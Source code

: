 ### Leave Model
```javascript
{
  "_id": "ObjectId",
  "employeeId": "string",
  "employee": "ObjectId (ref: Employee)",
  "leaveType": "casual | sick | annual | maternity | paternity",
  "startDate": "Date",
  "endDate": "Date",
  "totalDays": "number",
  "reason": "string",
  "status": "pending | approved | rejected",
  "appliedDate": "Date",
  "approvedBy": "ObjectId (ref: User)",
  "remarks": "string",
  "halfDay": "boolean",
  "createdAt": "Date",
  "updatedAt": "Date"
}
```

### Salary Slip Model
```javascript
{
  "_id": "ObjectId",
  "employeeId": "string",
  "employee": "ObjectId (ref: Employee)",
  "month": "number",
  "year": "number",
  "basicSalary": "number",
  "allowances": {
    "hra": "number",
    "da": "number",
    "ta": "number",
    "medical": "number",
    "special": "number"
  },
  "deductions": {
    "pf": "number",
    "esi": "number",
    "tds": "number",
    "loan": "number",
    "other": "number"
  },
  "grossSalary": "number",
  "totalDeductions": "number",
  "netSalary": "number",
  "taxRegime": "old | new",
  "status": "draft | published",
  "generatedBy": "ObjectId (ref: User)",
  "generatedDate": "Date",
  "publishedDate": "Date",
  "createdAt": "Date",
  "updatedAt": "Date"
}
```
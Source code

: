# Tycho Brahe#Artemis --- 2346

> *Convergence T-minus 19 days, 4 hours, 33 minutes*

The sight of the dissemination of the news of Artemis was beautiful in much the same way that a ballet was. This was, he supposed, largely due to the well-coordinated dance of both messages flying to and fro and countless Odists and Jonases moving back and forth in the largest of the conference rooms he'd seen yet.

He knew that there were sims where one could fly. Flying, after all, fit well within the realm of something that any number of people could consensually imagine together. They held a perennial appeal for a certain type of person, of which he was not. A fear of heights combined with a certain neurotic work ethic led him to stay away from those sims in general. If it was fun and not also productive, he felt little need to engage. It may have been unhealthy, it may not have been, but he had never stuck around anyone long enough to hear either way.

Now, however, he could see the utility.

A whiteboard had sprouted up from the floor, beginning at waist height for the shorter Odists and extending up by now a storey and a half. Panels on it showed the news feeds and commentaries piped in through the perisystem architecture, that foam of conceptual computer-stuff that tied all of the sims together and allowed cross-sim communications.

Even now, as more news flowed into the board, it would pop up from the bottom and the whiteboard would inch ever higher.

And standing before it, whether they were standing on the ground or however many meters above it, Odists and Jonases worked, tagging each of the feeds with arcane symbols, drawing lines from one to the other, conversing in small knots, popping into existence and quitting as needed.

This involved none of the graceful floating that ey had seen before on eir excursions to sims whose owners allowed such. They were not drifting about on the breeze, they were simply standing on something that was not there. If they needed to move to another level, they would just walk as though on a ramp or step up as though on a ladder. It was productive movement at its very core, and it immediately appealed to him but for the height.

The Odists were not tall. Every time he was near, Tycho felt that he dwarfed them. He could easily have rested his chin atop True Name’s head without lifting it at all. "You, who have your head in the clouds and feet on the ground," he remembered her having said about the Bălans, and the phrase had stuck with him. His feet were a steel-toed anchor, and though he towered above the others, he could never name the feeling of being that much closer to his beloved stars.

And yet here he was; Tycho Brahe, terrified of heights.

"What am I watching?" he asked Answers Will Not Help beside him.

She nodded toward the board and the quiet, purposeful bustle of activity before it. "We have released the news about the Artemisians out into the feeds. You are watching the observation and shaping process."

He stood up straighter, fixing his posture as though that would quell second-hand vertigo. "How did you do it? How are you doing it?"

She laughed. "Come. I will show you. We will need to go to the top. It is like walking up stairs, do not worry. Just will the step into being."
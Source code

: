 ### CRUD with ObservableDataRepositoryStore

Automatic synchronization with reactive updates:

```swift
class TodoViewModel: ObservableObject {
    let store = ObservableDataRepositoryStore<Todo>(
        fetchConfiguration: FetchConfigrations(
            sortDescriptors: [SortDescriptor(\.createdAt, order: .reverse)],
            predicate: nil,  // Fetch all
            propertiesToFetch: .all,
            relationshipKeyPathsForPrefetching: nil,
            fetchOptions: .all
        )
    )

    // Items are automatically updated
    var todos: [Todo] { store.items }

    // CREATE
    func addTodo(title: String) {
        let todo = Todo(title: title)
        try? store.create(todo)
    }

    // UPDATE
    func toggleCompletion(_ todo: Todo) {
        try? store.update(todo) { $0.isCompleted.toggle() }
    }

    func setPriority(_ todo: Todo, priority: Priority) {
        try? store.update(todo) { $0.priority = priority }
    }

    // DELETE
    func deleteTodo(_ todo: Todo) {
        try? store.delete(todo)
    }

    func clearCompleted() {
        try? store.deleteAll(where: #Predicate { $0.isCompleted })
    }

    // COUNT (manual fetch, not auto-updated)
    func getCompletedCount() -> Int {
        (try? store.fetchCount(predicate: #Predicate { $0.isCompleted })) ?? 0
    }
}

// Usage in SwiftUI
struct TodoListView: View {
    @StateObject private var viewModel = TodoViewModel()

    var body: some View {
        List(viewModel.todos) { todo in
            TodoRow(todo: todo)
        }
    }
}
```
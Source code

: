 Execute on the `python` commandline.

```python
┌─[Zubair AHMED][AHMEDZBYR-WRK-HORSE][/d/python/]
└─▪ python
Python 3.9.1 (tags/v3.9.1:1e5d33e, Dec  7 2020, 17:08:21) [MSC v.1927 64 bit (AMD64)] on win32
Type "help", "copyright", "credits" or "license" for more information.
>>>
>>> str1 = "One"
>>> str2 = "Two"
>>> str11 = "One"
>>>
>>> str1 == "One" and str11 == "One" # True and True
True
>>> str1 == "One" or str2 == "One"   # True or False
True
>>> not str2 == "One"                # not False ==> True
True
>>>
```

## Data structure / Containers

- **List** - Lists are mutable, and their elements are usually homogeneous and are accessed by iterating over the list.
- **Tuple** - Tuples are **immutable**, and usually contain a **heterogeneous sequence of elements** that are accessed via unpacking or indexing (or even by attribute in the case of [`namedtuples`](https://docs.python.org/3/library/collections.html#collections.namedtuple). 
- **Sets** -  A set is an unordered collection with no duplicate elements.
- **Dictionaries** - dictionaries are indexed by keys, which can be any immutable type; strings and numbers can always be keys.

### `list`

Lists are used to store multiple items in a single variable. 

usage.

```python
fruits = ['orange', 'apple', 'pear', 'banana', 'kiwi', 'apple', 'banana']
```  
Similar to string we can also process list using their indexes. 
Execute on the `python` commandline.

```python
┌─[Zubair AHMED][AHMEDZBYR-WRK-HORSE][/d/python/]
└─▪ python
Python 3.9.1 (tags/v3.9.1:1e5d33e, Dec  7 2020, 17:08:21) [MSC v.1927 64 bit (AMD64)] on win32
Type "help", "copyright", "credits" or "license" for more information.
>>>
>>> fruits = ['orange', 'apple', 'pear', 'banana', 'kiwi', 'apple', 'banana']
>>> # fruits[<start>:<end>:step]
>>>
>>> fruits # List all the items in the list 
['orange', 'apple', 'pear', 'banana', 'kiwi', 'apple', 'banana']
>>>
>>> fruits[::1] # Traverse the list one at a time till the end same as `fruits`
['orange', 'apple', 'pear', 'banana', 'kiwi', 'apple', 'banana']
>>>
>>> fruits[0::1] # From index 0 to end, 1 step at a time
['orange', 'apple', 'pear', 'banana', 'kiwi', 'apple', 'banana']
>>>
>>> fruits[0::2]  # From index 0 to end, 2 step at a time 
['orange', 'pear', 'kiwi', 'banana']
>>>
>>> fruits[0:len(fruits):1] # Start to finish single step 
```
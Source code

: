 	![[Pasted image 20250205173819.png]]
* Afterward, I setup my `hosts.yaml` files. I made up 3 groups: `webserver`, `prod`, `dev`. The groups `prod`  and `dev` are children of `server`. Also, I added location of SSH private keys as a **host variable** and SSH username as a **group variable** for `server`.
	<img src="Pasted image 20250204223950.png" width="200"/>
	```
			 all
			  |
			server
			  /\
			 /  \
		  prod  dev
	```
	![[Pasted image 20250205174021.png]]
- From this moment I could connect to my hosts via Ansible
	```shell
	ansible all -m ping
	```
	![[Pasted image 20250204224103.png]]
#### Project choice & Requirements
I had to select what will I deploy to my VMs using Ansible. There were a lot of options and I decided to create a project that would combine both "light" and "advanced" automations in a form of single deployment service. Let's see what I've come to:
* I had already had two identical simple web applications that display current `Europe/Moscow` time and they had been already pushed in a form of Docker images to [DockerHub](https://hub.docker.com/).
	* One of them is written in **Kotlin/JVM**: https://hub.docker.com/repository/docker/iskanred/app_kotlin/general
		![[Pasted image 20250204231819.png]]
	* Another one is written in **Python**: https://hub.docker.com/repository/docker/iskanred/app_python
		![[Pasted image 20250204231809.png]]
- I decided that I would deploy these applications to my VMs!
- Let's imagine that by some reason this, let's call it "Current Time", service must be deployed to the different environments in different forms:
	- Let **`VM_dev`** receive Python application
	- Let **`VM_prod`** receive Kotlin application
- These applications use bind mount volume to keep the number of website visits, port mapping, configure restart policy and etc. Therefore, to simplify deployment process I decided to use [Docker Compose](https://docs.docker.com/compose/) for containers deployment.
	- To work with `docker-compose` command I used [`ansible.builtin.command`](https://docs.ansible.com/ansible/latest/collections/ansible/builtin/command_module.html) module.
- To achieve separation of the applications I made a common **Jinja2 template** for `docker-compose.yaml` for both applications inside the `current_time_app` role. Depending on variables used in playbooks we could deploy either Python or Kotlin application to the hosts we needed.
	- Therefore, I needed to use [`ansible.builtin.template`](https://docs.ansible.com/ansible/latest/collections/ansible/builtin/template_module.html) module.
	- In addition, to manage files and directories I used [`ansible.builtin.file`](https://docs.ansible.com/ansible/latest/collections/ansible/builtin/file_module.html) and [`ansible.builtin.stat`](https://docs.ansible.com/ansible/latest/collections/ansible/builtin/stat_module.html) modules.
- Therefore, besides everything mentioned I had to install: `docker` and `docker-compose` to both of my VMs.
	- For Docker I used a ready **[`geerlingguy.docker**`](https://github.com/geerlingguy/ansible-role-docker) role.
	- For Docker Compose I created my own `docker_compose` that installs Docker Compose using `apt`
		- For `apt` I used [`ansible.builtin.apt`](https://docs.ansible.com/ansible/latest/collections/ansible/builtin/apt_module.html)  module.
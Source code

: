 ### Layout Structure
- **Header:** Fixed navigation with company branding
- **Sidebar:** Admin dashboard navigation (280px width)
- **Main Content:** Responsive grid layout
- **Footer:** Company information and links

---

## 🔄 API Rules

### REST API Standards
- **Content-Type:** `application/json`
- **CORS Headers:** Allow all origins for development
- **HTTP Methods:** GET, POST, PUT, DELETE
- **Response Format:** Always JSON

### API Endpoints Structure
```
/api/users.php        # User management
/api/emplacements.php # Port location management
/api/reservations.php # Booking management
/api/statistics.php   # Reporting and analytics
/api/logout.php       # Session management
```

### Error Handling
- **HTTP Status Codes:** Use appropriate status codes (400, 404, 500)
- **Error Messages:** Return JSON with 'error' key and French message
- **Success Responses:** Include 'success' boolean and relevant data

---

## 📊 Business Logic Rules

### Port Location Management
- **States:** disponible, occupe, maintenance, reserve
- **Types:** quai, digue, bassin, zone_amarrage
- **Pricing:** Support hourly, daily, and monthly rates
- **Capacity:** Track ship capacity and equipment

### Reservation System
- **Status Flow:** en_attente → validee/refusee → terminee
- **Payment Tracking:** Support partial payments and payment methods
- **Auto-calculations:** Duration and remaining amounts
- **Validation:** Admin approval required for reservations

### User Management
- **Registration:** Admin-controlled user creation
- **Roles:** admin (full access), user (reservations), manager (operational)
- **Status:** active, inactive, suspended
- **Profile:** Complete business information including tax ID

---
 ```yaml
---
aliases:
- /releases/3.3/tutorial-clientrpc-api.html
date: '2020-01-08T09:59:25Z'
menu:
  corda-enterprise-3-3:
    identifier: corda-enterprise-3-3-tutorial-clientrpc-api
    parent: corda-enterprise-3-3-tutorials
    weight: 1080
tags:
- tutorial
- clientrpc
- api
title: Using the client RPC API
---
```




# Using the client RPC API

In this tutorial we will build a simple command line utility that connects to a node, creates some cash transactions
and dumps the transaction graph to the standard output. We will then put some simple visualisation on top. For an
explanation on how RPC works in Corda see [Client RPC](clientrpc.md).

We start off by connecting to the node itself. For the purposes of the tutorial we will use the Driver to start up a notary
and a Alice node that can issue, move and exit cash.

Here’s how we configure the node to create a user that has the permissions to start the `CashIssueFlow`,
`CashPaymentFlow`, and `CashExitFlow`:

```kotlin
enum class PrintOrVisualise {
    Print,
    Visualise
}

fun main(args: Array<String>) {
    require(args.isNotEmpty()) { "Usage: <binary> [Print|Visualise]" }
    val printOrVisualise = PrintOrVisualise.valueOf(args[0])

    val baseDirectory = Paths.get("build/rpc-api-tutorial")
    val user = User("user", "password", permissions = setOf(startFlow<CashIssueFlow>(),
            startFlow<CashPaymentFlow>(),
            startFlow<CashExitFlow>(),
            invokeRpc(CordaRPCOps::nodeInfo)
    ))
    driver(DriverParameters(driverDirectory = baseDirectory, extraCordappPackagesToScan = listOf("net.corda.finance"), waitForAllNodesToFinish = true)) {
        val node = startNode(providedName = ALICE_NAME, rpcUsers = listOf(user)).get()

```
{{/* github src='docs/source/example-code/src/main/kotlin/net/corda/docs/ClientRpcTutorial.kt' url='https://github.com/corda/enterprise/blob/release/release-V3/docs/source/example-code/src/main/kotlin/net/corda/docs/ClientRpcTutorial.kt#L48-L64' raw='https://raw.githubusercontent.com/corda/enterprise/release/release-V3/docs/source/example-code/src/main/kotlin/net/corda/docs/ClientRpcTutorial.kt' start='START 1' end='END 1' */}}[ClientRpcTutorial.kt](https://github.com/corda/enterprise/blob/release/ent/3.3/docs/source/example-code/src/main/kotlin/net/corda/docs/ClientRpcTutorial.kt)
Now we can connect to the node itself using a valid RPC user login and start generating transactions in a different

* * * * * * * * *

• _About this task_
Count every line of the material that holds the string "accessed", then give the total alone.

• _Task result_
2